Evaluations

Evaluations let you test how your AI instructor handles real conversations before your video goes live. The system simulates a viewer interacting with your instructor, judges each response as pass or fail, and helps you identify areas for improvement.

Opening the Evaluations Panel

Open a video in the editor
Click the Evaluations tab
You'll see a list of any previous evaluations, or an empty state if this is your first

Creating an Evaluation

Click the New button in the panel header to configure a test run.

Evaluation Name

A label to identify this test. It auto-generates with a timestamp (e.g., "Evaluation Jan 24 3:45 PM"), but you can rename it to something descriptive like "Beginner persona test" or "Off-topic handling check."

Viewer Persona

Describe the type of viewer you want to simulate. This controls how the simulated viewer behaves during the conversation.
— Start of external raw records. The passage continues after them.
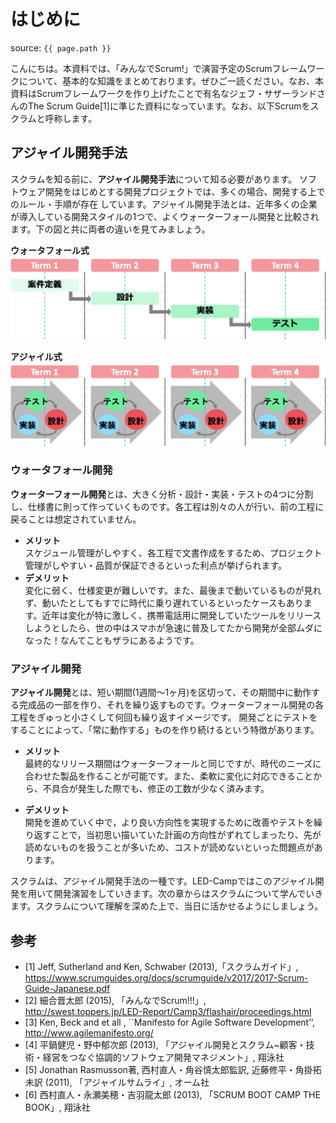 # はじめに
source: `{{ page.path }}`

こんにちは。本資料では、「みんなでScrum!」で演習予定のScrumフレームワークについて、基本的な知識をまとめております。ぜひご一読ください。なお、本資料はScrumフレームワークを作り上げたことで有名なジェフ・サザーランドさんのThe Scrum Guide[1]に準じた資料になっています。なお、以下Scrumをスクラムと呼称します。

## アジャイル開発手法

スクラムを知る前に、**アジャイル開発手法**について知る必要があります。
ソフトウェア開発をはじめとする開発プロジェクトでは、多くの場合、開発する上でのルール・手順が存在
しています。アジャイル開発手法とは、近年多くの企業が導入している開発スタイルの1つで、よくウォーターフォール開発と比較されます。下の図と共に両者の違いを見てみましょう。

**ウォータフォール式**
<img src="img/waterfall.png">

**アジャイル式**
<img src="img/agile.png">


### ウォータフォール開発
**ウォーターフォール開発**とは、大きく分析・設計・実装・テストの4つに分割し、仕様書に則って作っていくものです。各工程は別々の人が行い、前の工程に戻ることは想定されていません。

- **メリット**<br>
スケジュール管理がしやすく、各工程で文書作成をするため、プロジェクト管理がしやすい・品質が保証できるといった利点が挙げられます。
- **デメリット**<br>
変化に弱く、仕様変更が難しいです。また、最後まで動いているものが見れず、動いたとしてもすでに時代に乗り遅れているといったケースもあります。近年は変化が特に激しく、携帯電話用に開発していたツールをリリースしようとしたら、世の中はスマホが急速に普及してたから開発が全部ムダになった！なんてこともザラにあるようです。

### アジャイル開発
**アジャイル開発**とは、短い期間(1週間〜1ヶ月)を区切って、その期間中に動作する完成品の一部を作り、それを繰り返すものです。ウォーターフォール開発の各工程をぎゅっと小さくして何回も繰り返すイメージです。
開発ごとにテストをすることによって、「常に動作する」ものを作り続けるという特徴があります。

- **メリット**<br>
最終的なリリース期間はウォーターフォールと同じですが、時代のニーズに合わせた製品を作ることが可能です。また、柔軟に変化に対応できることから、不具合が発生した際でも、修正の工数が少なく済みます。

- **デメリット**<br>
開発を進めていく中で，より良い方向性を実現するために改善やテストを繰り返すことで，当初思い描いていた計画の方向性がずれてしまったり、先が読めないものを扱うことが多いため、コストが読めないといった問題点があります。


スクラムは、アジャイル開発手法の一種です。LED-Campではこのアジャイル開発を用いて開発演習をしていきます。次の章からはスクラムについて学んでいきます。スクラムについて理解を深めた上で、当日に活かせるようにしましょう。

## 参考

- [1] Jeff, Sutherland and Ken, Schwaber (2013),「スクラムガイド」, https://www.scrumguides.org/docs/scrumguide/v2017/2017-Scrum-Guide-Japanese.pdf
- [2] 細合晋太郎 (2015), 「みんなでScrum!!!」, http://swest.toppers.jp/LED-Report/Camp3/flashair/proceedings.html
- [3] Ken, Beck and et all , ``Manifesto for Agile Software Development’’, http://www.agilemanifesto.org/
- [4] 平鍋健児・野中郁次郎 (2013), 「アジャイル開発とスクラム~顧客・技術・経営をつなぐ協調的ソフトウェア開発マネジメント」, 翔泳社
- [5] Jonathan Rasmusson著, 西村直人・角谷慎太郎監訳, 近藤修平・角掛拓未訳 (2011), 「アジャイルサムライ」, オーム社
- [6] 西村直人・永瀬美穂・吉羽龍太郎 (2013), 「SCRUM BOOT CAMP THE BOOK」, 翔泳社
The default persona is a student who works through the full course — engaging with lectures, participating in roleplays and interactive exercises, answering quiz questions, and progressing step by step. You can customize this to test specific scenarios:

"A confused student who struggles with technical terms and needs simple explanations"
"An advanced learner who already knows the basics and asks challenging follow-up questions"
"A distracted viewer who frequently goes off-topic"
"A skeptical viewer who questions claims and asks for evidence"

If you've edited the persona and want to go back, click Reset to default next to the label.

Evaluation Criteria

Instructions that define how your instructor's responses should be judged. This is written as a single paragraph and sent as one instruction block to the evaluator.
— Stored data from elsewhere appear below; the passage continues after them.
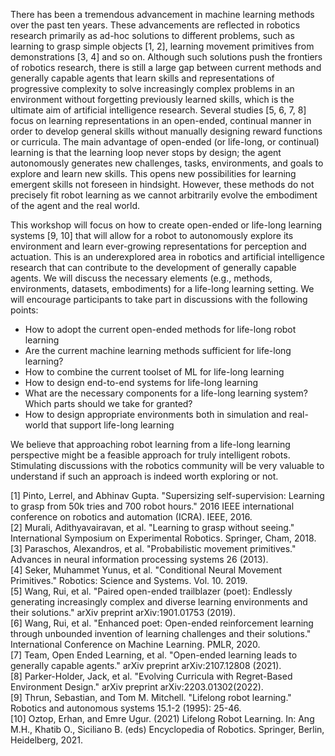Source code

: There has been a tremendous advancement in machine learning methods over the past ten years. These advancements are reflected in robotics research primarily as ad-hoc solutions to different problems, such as learning to grasp simple objects [1, 2], learning movement primitives from demonstrations [3, 4] and so on. Although such solutions push the frontiers of robotics research, there is still a large gap between current methods and generally capable agents that learn skills and representations of progressive complexity to solve increasingly complex problems in an environment without forgetting previously learned skills, which is the ultimate aim of artificial intelligence research. Several studies [5, 6, 7, 8] focus on learning representations in an open-ended, continual manner in order to develop general skills without manually designing reward functions or curricula. The main advantage of open-ended (or life-long, or continual) learning is that the learning loop never stops by design; the agent autonomously generates new challenges, tasks, environments, and goals to explore and learn new skills. This opens new possibilities for learning emergent skills not foreseen in hindsight. However, these methods do not precisely fit robot learning as we cannot arbitrarily evolve the embodiment of the agent and the real world.

This workshop will focus on how to create open-ended or life-long learning systems [9, 10] that will allow for a robot to autonomously explore its environment and learn ever-growing representations for perception and actuation. This is an underexplored area in robotics and artificial intelligence research that can contribute to the development of generally capable agents. We will discuss the necessary elements (e.g., methods, environments, datasets, embodiments) for a life-long learning setting. We will encourage participants to take part in discussions with the following points:

- How to adopt the current open-ended methods for life-long robot learning
- Are the current machine learning methods sufficient for life-long learning?
- How to combine the current toolset of ML for life-long learning
- How to design end-to-end systems for life-long learning
- What are the necessary components for a life-long learning system? Which parts should we take for granted?
- How to design appropriate environments both in simulation and real-world that support life-long learning

We believe that approaching robot learning from a life-long learning perspective might be a feasible approach for truly intelligent robots. Stimulating discussions with the robotics community will be very valuable to understand if such an approach is indeed worth exploring or not.

[1] Pinto, Lerrel, and Abhinav Gupta. "Supersizing self-supervision: Learning to grasp from 50k tries and 700 robot hours." 2016 IEEE international conference on robotics and automation (ICRA). IEEE, 2016.  
[2] Murali, Adithyavairavan, et al. "Learning to grasp without seeing." International Symposium on Experimental Robotics. Springer, Cham, 2018.  
[3] Paraschos, Alexandros, et al. "Probabilistic movement primitives." Advances in neural information processing systems 26 (2013).  
[4] Seker, Muhammet Yunus, et al. "Conditional Neural Movement Primitives." Robotics: Science and Systems. Vol. 10. 2019.  
[5] Wang, Rui, et al. "Paired open-ended trailblazer (poet): Endlessly generating increasingly complex and diverse learning environments and their solutions." arXiv preprint arXiv:1901.01753 (2019).  
[6] Wang, Rui, et al. "Enhanced poet: Open-ended reinforcement learning through unbounded invention of learning challenges and their solutions." International Conference on Machine Learning. PMLR, 2020.  
[7] Team, Open Ended Learning, et al. "Open-ended learning leads to generally capable agents." arXiv preprint arXiv:2107.12808 (2021).  
[8] Parker-Holder, Jack, et al. "Evolving Curricula with Regret-Based Environment Design." arXiv preprint arXiv:2203.01302(2022).  
[9] Thrun, Sebastian, and Tom M. Mitchell. "Lifelong robot learning." Robotics and autonomous systems 15.1-2 (1995): 25-46.  
[10] Oztop, Erhan, and Emre Ugur. (2021) Lifelong Robot Learning. In: Ang M.H., Khatib O., Siciliano B. (eds) Encyclopedia of Robotics. Springer, Berlin, Heidelberg, 2021.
The default criteria cover relevance to lesson content, handling of off-topic questions, and engagement quality. You can rewrite this to focus on what matters most for your video — for example, "Stay grounded in the lesson, answer clearly, and politely redirect if the viewer asks something unrelated."
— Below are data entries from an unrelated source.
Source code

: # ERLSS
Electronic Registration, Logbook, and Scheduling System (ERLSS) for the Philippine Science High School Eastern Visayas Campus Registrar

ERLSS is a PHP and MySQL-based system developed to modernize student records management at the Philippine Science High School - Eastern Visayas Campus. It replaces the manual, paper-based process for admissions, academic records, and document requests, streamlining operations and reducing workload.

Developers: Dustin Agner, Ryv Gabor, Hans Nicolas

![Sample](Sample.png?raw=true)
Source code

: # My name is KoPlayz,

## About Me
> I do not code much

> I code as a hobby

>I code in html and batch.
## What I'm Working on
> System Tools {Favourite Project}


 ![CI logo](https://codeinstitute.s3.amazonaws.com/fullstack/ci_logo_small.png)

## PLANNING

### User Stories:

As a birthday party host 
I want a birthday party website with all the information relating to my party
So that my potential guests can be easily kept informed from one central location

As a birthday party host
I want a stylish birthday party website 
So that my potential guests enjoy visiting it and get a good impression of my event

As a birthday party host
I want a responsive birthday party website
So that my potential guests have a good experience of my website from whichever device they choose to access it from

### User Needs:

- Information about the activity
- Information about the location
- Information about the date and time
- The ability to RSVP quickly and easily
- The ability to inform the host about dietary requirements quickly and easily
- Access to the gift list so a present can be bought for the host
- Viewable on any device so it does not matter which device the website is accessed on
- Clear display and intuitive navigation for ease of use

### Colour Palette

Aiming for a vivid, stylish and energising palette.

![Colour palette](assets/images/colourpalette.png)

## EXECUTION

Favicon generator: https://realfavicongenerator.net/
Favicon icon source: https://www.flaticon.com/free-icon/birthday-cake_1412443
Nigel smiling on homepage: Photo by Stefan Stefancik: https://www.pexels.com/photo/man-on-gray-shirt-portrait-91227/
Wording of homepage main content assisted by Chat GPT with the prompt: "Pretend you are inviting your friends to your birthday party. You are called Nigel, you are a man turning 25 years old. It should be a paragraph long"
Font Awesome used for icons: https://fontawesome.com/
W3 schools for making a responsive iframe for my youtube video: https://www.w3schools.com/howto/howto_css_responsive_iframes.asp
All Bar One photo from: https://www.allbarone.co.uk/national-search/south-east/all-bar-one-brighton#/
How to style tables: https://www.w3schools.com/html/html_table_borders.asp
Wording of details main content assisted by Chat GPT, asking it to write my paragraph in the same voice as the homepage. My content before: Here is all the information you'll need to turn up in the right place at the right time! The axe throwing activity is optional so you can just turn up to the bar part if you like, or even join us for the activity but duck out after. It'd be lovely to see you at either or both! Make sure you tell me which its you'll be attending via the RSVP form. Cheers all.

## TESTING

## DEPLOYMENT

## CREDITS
If you've edited the criteria and want to go back, click Reset to default next to the label.

Number of Interactions

How many back-and-forth conversation turns to simulate, from 1 to 100. Each interaction is one viewer message and one instructor response.

Repeat Evaluation

Run the same configuration multiple times (1–10 runs). Since AI responses naturally vary, multiple runs help you gauge consistency. Each run creates a separate result you can compare.

Personalization Variables

If your video uses personalization, you can fill in test values:

Viewer Name — the name the instructor will use when addressing the viewer
Personalization Questions — if your video's AI Instructions include personalization questions, they appear here with their original labels so you can fill in test answers

These fields appear automatically based on your video's configuration.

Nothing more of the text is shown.